Runners fall. I’ve seen it a hundred times (exactly, I guess). When you take thousands of steps at a time, you’re bound to trip up every so often (Hopefully not too often, klultz). So be ready for it.
I have some tips for falling. Now keep in mind that I’m not a stuntman, but I was a college cheerleader. And believe it or not, we had to practice falling in practice (coincidentally).
Cheerleaders occasionally fall. That’s what happens when you’re making a difficult human pyramid. So here’s what we practiced.
We’d climb up on a big box and then jump off it, falling to the ground. Sounds silly, right? But it helped. We were trained to try and roll down – one body part at a time. Kind of like soap opera actresses who roll to the ground when they faint at some shocking revelation – ankles, lower leg, upper leg, hips, torso, shoulder, then head.
Also, NEVER put your hands down to break your fall. I’ve seen many a person over the year break an arm by trying to stop their fall with their hands. I understand it’s difficult mentally to allow your body to hit the floor first, but here’s why you do: If you ever watch pro-wrasslin’ then watch how they land – perfectly flat back with arms outstretched. That’s so the impact is spread out, and not just one small area is absorbing the blow.
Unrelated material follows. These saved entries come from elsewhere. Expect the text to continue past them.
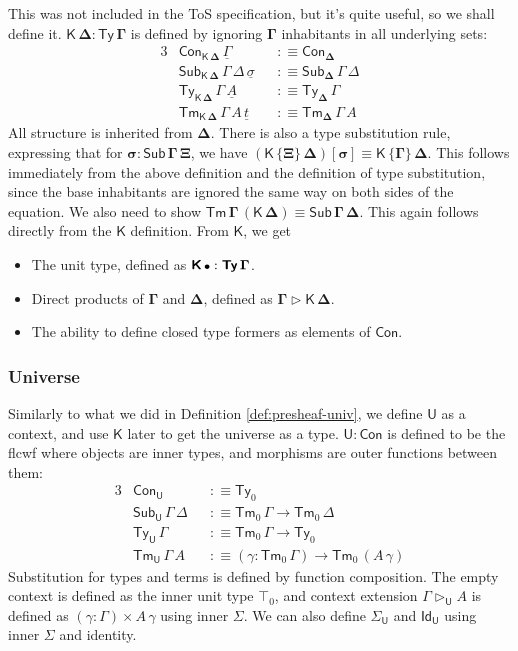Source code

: \documentclass[12pt,a4paper,twoside,openany]{book}
\theoremstyle{remark}
\theoremstyle{definition}
\theoremstyle{theorem}
\newcommand{\bs}[1]{\boldsymbol{#1}}
\newcommand{\Con}{\mathsf{Con}}
\newcommand{\Sub}{\mathsf{Sub}}
\newcommand{\Tm}{\mathsf{Tm}}
\newcommand{\Ty}{\mathsf{Ty}}
\newcommand{\U}{\mathsf{U}}
\newcommand{\Id}{\mathsf{Id}}
\newcommand{\ext}{\triangleright}
\newcommand{\K}{\mathsf{K}}
\newcommand{\bCon}{\bs{\Con}}
\newcommand{\bTy}{\bs{\Ty}}
\newcommand{\bGamma}{\bs{\Gamma}}
\newcommand{\bDelta}{\bs{\Delta}}
\newcommand{\bemptycon}{\scaleobj{.75}{\bs{\bullet}}}
\newcommand{\bU}{\bs{\U}}
\newcommand{\bK}{\bs{\mathsf{K}}}
\newcommand{\ul}[1]{\underline{#1}}
\newcommand{\ulGamma}{\ul{\Gamma}}
\newcommand{\ulsigma}{\ul{\sigma}}
\newcommand{\ult}{\ul{t}}
\newcommand{\ulA}{\ul{A}}
\newcommand{\defn}{:\equiv}
\begin{document}
This was not included in the ToS specification, but it's quite useful, so we
shall define it. $\bs{\K\,\Delta : \Ty\,\Gamma}$ is defined by ignoring
$\bGamma$ inhabitants in all underlying sets:
\begin{alignat*}{3}
  & \Con_{\bs{\K\,\Delta}}\,\ulGamma &&\defn \Con_{\bDelta}\\
  & \Sub_{\bs{\K\,\Delta}}\,\Gamma\,\Delta\,\ulsigma &&\defn \Sub_{\bDelta}\,\Gamma\,\Delta\\
  &  \Ty_{\bs{\K\,\Delta}}\,\Gamma\,\ulA &&\defn \Ty_{\bDelta}\,\Gamma\\
  &  \Tm_{\bs{\K\,\Delta}}\,\Gamma\,A\,\ult &&\defn \Tm_{\bDelta}\,\Gamma\,A
\end{alignat*}
All structure is inherited from $\bDelta$. There is also a type substitution
rule, expressing that for $\bs{\sigma : \Sub\,\Gamma\,\Xi}$, we have
$\bs{(\K\,\{\Xi\}\,\Delta)[\sigma]} \equiv \bs{\K\,\{\Gamma\}\,\Delta}$. This
follows immediately from the above definition and the definition of type
substitution, since the base inhabitants are ignored the same way on both sides
of the equation. We also need to show $\bs{\Tm\,\Gamma\,(\K\,\Delta)} \equiv
\bs{\Sub\,\Gamma\,\Delta}$. This again follows directly from the $\bK$
definition. From $\bK$, we get
\begin{itemize}
\item The unit type, defined as $\bK\,\bemptycon : \bTy\,\bGamma$.
\item Direct products of $\bGamma$ and $\bDelta$, defined as $\bs{\Gamma \ext \K\,\Delta}$.
\item The ability to define closed type formers as elements of $\bCon$.
\end{itemize}

\subsubsection{Universe}

Similarly to what we did in Definition \ref{def:presheaf-univ}, we define $\bU$
as a context, and use $\bK$ later to get the universe as a type. $\bU :
\bCon$ is defined to be the flcwf where objects are inner types, and morphisms
are outer functions between them:
\begin{alignat*}{3}
  &\Con_{\bU} &&\defn \Ty_0 \\
  &\Sub_{\bU}\,\Gamma\,\Delta &&\defn \Tm_0\,\Gamma \to \Tm_0\,\Delta \\
  &\Ty_{\bU}\,\Gamma    &&\defn \Tm_0\,\Gamma \to \Ty_0\\
  &\Tm_{\bU}\,\Gamma\,A &&\defn (\gamma : \Tm_0\,\Gamma) \to \Tm_0\,(A\,\gamma)
\end{alignat*}
Substitution for types and terms is defined by function composition. The empty
context is defined as the inner unit type $\top_0$, and context extension
$\Gamma \ext_{\bU} A$ is defined as $(\gamma : \Gamma) \times A\,\gamma$ using
inner $\Sigma$. We can also define $\Sigma_{\bU}$ and $\Id_{\bU}$ using inner
$\Sigma$ and identity.
\end{document}
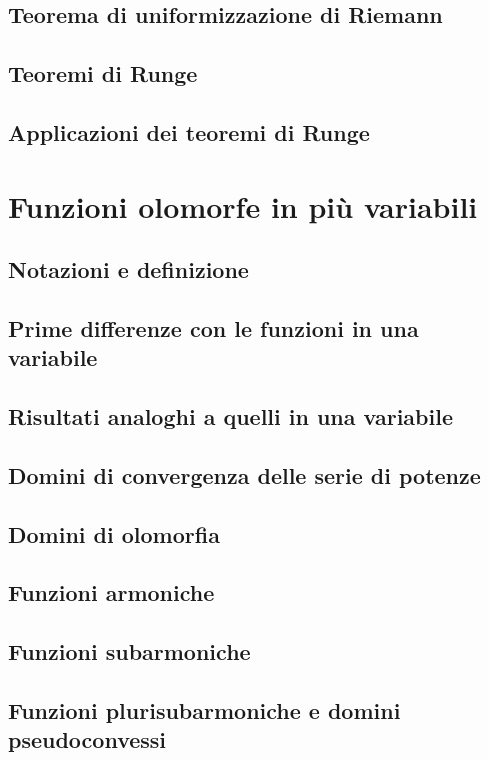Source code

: \documentclass{article}
\begin{document}
\subsection{Teorema di uniformizzazione di Riemann}


\subsection{Teoremi di Runge}


\subsection{Applicazioni dei teoremi di Runge}


\newpage

\section{Funzioni olomorfe in più variabili}

\subsection{Notazioni e definizione}


\subsection{Prime differenze con le funzioni in una variabile}


\subsection{Risultati analoghi a quelli in una variabile}


\subsection{Domini di convergenza delle serie di potenze}


\subsection{Domini di olomorfia}


\subsection{Funzioni armoniche}


\subsection{Funzioni subarmoniche}


\subsection{Funzioni plurisubarmoniche e domini pseudoconvessi}

\end{document}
Here’s a super sweet video I found showing how-to do a wrasslin fall:
It’s kind of like how they say when running you should land more flat footed than with a heel strike – to spread out the force of impact over a larger area, instead of it all come through a concentrated point, thus reducing the shock and chance of injury.
Now you may be saying, “Dude, you jacked up your knee falling, why should we listen?” Here’s why, smart-arse. When I fell, my legs got tangled in some kind of metal wire – like a coat hanger. Unfortunately, there was a large rock that my knee hit on the way down. My other knee took a bump, but was ok. I can’t help that there was a rock. But peep this. Even though it was hard, I didn’t put my hands down to stop my fall. I stretched out my arms and allowed my torso, ribs, and arms to absorb the shock at once. It hurt like a muther, and I got all scraped up, yes, but it’s better than breaking a forearm.
So there ya go, them’s my tips for falling during a run. Good luck to you, and watch out for those rocks!
Do you have anything to add? How do you fall? Do you believe that pro wrestling is really just a soap for males?